**Directions:**
Each line from the one containing "## Defined in" through the final line below must be reproduced exactly, and no others.

(Dataset entries)
------------------------------------------------------------------------

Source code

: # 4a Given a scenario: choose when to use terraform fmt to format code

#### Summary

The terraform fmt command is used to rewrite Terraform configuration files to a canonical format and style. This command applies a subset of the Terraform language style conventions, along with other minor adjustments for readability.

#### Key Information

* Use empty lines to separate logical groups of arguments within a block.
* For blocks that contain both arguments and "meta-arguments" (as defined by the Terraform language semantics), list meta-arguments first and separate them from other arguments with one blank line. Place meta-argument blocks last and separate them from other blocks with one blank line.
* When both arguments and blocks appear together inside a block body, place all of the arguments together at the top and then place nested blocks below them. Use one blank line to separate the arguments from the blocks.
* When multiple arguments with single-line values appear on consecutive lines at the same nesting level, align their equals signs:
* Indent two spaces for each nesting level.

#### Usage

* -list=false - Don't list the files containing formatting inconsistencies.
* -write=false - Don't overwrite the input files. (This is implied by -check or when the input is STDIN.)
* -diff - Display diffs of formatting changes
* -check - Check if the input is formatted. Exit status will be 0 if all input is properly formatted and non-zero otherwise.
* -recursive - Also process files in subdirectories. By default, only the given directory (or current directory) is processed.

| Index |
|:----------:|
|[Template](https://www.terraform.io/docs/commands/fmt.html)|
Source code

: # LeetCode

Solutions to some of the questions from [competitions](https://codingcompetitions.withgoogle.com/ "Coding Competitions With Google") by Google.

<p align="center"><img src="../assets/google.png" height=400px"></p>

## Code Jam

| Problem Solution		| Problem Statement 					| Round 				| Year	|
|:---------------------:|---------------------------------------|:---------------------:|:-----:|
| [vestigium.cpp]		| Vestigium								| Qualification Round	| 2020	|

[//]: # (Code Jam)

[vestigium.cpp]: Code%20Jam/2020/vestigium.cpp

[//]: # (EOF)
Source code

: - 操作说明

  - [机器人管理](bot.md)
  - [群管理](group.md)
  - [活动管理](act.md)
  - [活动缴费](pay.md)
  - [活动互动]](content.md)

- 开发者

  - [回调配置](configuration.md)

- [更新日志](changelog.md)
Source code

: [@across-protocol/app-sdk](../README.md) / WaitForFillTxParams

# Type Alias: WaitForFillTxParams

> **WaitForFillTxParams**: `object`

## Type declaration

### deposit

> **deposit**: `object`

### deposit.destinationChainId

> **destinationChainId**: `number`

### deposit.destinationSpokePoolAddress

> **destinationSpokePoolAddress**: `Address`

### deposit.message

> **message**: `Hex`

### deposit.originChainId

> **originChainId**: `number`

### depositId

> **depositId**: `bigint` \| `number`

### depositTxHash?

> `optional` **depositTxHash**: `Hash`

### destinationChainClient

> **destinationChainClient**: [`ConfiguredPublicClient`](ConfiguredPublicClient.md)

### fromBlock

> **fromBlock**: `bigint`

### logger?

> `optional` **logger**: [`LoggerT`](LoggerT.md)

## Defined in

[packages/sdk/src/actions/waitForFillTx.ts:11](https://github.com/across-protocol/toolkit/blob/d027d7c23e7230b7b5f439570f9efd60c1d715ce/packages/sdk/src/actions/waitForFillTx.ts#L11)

------------------------------------------------------------------------

**Response area:**
## Defined in

[packages/sdk/src/actions/waitForFillTx.ts:11](https://github.com/across-protocol/toolkit/blob/d027d7c23e7230b7b5f439570f9efd60c1d715ce/packages/sdk/src/actions/waitForFillTx.ts#L11)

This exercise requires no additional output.